> Problem statement
Go through the records and filter out every line lacking the word "Steps"; copy the lines that remain.

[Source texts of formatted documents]
________________________

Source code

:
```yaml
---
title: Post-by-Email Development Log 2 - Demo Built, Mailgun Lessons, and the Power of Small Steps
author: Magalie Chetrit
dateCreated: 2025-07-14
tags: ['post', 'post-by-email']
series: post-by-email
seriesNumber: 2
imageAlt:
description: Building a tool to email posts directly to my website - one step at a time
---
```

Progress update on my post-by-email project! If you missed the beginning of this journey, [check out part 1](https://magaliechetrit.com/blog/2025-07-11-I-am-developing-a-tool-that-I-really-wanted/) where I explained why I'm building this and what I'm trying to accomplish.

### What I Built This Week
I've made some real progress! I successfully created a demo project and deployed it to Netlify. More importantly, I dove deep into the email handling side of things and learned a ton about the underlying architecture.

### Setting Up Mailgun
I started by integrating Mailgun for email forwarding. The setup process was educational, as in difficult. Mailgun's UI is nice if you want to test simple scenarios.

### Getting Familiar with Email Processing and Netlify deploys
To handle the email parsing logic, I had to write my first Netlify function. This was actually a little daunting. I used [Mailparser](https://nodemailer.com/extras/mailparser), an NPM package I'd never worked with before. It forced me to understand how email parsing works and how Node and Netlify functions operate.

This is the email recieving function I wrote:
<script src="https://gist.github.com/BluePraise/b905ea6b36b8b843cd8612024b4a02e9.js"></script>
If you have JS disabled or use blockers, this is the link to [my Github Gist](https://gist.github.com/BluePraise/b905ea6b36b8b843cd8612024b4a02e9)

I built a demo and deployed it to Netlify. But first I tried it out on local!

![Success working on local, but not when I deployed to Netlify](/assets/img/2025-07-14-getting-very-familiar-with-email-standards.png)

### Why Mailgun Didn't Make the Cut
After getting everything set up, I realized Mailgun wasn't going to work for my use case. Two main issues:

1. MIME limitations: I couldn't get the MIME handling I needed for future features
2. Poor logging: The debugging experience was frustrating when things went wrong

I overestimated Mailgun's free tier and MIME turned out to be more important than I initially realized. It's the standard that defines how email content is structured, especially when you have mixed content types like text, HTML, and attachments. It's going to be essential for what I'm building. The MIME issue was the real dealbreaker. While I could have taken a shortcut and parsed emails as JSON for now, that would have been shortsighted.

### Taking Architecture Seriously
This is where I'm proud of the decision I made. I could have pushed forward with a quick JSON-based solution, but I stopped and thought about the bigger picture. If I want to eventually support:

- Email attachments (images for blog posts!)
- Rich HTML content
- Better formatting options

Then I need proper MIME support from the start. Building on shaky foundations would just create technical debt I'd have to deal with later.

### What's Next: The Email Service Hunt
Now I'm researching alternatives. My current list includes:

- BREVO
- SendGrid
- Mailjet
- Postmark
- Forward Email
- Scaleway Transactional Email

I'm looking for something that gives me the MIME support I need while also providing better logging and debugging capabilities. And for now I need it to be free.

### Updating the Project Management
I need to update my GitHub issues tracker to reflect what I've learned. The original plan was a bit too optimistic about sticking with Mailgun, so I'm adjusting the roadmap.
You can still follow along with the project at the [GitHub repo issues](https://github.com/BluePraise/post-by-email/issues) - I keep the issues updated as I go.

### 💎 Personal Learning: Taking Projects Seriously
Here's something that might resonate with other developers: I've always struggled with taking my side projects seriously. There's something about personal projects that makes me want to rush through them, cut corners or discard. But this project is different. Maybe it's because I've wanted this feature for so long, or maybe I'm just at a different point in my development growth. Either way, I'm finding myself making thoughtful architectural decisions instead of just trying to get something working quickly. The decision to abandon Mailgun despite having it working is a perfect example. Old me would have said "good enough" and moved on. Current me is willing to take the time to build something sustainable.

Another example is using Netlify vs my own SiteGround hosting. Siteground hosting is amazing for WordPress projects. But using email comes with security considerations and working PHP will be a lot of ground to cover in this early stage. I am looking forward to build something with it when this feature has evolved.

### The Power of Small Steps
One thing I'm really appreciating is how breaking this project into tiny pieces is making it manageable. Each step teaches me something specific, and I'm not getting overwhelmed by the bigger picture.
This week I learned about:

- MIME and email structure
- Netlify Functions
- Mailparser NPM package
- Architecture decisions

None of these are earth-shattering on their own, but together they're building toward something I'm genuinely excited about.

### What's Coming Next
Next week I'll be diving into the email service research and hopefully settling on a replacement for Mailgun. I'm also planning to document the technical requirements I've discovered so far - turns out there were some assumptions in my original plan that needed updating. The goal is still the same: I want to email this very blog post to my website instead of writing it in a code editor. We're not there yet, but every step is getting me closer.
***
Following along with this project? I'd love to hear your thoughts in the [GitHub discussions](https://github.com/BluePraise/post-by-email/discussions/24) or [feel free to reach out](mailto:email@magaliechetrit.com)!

________________________

> Output of the exercise
title: Post-by-Email Development Log 2 - Demo Built, Mailgun Lessons, and the Power of Small Steps
### The Power of Small Steps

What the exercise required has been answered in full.